A Fribourg, une large coalition se mobilise pour la régularisation des requérants déboutés, interdits de travailler et d’avoir une vie décente
Une vie digne et le droit au travail pour les personnes à l’aide d’urgence. Telle est l’exigence de la Coordin’action Fribourg Solidaire et du collectif Poya Solidaire exprimée le 7 novembre dernier devant le Grand Conseil fribourgeois. 2400 papiers colorés, pareils à des drapeaux de prière tibétains, ont été déployés pour sensibiliser les députés et présenter la pétition, ayant réuni 2400 signatures, déposée deux jours plus tard. Une pétition exigeant du Conseil d’Etat fribourgeois et du Grand Conseil d’agir en faveur de requérants d’asile déboutés, à l’aide d’urgence et vivant dans une précarité absolue. Un appel de personnalités a également été présenté ce jour-là à la presse, appel soutenant les revendications des collectifs qui demandent aux autorités de faire usage du droit qui est le leur de régulariser, avec l’octroi d’un permis humanitaire, les requérants à l’aide d’urgence, de ne pas exécuter de renvoi et, dans l’attente d’une régularisation, d’octroyer une autorisation de travail aux personnes concernées. Cet appel est soutenu notamment par l’ancien conseiller d’Etat en charge de la Sécurité et de la Justice Erwin Jutzet, par le vice-président des Verts suisses Gerhard Andrey, par des syndicalistes comme Armand Jaquier et Xavier Ganioz d’Unia, et par de nombreux artistes.
Inhumanité et précarité
Guy Zurkinden, membre de Fribourg Solidaire, estime à 285 le nombre de personnes à l’aide d’urgence dans le canton, dont près de la moitié en Suisse depuis longtemps. «Nous nous battons pour que les personnes à l’aide d’urgence puissent avoir un statut, un permis leur permettant de travailler. A l’aide d’urgence, tu ne peux rien faire, tu n’existes pas, c’est la mort sociale pendant des années», souligne-t-il, précisant que la majorité des requérants déboutés viennent d’Ethiopie et d’Erythrée, pays où un renvoi les mettrait gravement en danger. Or, «il est possible que des vols spéciaux se préparent», alerte-t-il. Après une première manifestation en juin, la Coordin’action demande une entrevue avec les conseillers d’Etat en charge du dossier. Le mouvement est soutenu par de nombreuses associations, partis et par l’Union syndicale fribourgeoise.

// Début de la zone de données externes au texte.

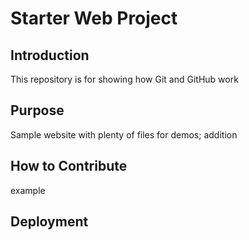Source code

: # Starter Web Project

## Introduction
This repository is for showing how Git and GitHub work

## Purpose

Sample website with plenty of files for demos; addition

## How to Contribute

example

## Deployment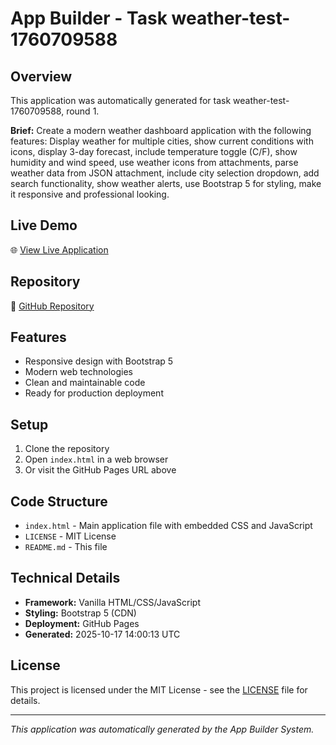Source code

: # App Builder - Task weather-test-1760709588

## Overview
This application was automatically generated for task weather-test-1760709588, round 1.

**Brief:** Create a modern weather dashboard application with the following features: Display weather for multiple cities, show current conditions with icons, display 3-day forecast, include temperature toggle (C/F), show humidity and wind speed, use weather icons from attachments, parse weather data from JSON attachment, include city selection dropdown, add search functionality, show weather alerts, use Bootstrap 5 for styling, make it responsive and professional looking.

## Live Demo
🌐 [View Live Application](https://24f2000010.github.io/app-weather-test-1760709588/)

## Repository
📁 [GitHub Repository](https://github.com/24f2000010/app-weather-test-1760709588)

## Features
- Responsive design with Bootstrap 5
- Modern web technologies
- Clean and maintainable code
- Ready for production deployment

## Setup
1. Clone the repository
2. Open `index.html` in a web browser
3. Or visit the GitHub Pages URL above

## Code Structure
- `index.html` - Main application file with embedded CSS and JavaScript
- `LICENSE` - MIT License
- `README.md` - This file

## Technical Details
- **Framework:** Vanilla HTML/CSS/JavaScript
- **Styling:** Bootstrap 5 (CDN)
- **Deployment:** GitHub Pages
- **Generated:** 2025-10-17 14:00:13 UTC

## License
This project is licensed under the MIT License - see the [LICENSE](LICENSE) file for details.

---
*This application was automatically generated by the App Builder System.*
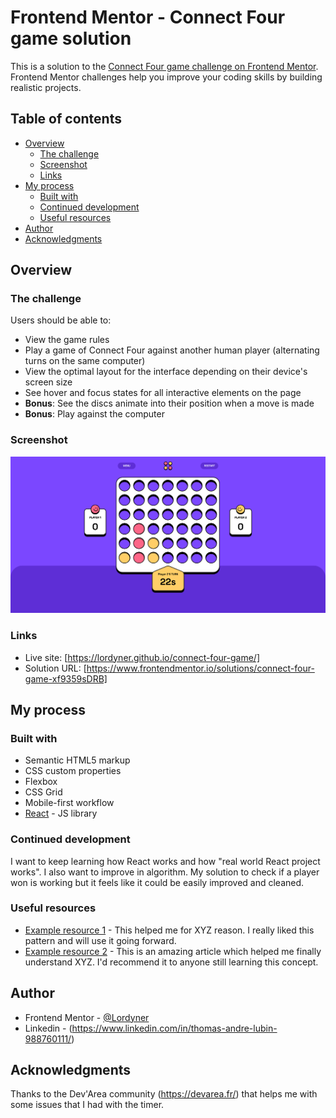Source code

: # Frontend Mentor - Connect Four game solution

This is a solution to the [Connect Four game challenge on Frontend Mentor](https://www.frontendmentor.io/challenges/connect-four-game-6G8QVH923s). Frontend Mentor challenges help you improve your coding skills by building realistic projects. 

## Table of contents

- [Overview](#overview)
  - [The challenge](#the-challenge)
  - [Screenshot](#screenshot)
  - [Links](#links)
- [My process](#my-process)
  - [Built with](#built-with)
  - [Continued development](#continued-development)
  - [Useful resources](#useful-resources)
- [Author](#author)
- [Acknowledgments](#acknowledgments)

## Overview

### The challenge

Users should be able to:

- View the game rules
- Play a game of Connect Four against another human player (alternating turns on the same computer)
- View the optimal layout for the interface depending on their device's screen size
- See hover and focus states for all interactive elements on the page
- **Bonus**: See the discs animate into their position when a move is made
- **Bonus**: Play against the computer

### Screenshot

![](./Screenshot%202023-01-14%20at%2014-56-45%20React%20App.png)


### Links

- Live site: [https://lordyner.github.io/connect-four-game/]
- Solution URL: [https://www.frontendmentor.io/solutions/connect-four-game-xf9359sDRB]

## My process

### Built with

- Semantic HTML5 markup
- CSS custom properties
- Flexbox
- CSS Grid
- Mobile-first workflow
- [React](https://reactjs.org/) - JS library


### Continued development

I want to keep learning how React works and how "real world React project works". I also want to improve in algorithm. My solution to check if a player won is working but it feels like it could be easily improved and cleaned.


### Useful resources

- [Example resource 1](https://www.example.com) - This helped me for XYZ reason. I really liked this pattern and will use it going forward.
- [Example resource 2](https://www.example.com) - This is an amazing article which helped me finally understand XYZ. I'd recommend it to anyone still learning this concept.


## Author

- Frontend Mentor - [@Lordyner](https://www.frontendmentor.io/profile/Lordyner)
- Linkedin - (https://www.linkedin.com/in/thomas-andre-lubin-988760111/)

## Acknowledgments

Thanks to the Dev'Area community (https://devarea.fr/) that helps me with some issues that I had with the timer.
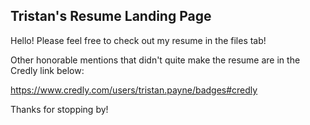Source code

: ## Tristan's Resume Landing Page
 Hello! Please feel free to check out my resume in the files tab!

Other honorable mentions that didn't quite make the resume are in the Credly link below:

https://www.credly.com/users/tristan.payne/badges#credly

Thanks for stopping by!
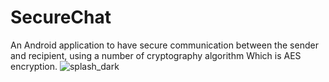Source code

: # SecureChat
An Android application to have secure communication between the sender and recipient, using a number of cryptography algorithm Which is AES encryption. 
![splash_dark](https://user-images.githubusercontent.com/77793801/137120303-d2704160-ec42-49d2-b280-eeff34e8ed6a.jpg)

Organisés dans le collectif Poya Solidaire, des requérants déboutés dénoncent la précarité et l’inhumanité dans laquelle ils sont contraints de survivre, avec 10 francs par jour, sans droit à une formation, à un emploi, ni celui de se déplacer dans un autre canton, forcés aussi de vivre dans un foyer où les tensions sont extrêmes. «Cela fait quatre ans que je suis en Suisse. En deux ans, j’ai eu seulement un cours de français de six mois. Après, j’ai reçu la décision négative. Je n’avais plus le droit de travailler ou de recevoir un cours. J’ai trouvé un stage, mais ils ont refusé. On est presque comme dans une prison», témoigne l’un d’eux. «Nous avons dû laisser nos pays afin de fuir des régimes dictatoriaux et totalitaires. Nous avions de l’espoir et la perspective d'améliorer et de changer notre vie. Mais la situation que nous affrontons ici est le contraire. Cela fait plus de quatre ans que j’attends, que je subis une inactivité forcée. C’est très dur», explique un autre, qui conclut: «Nous ne sommes pas des criminels. Nous sommes jeunes, pleins de force et d’espoir. Tout ce que nous demandons, c’est de pouvoir travailler et vivre dignement.»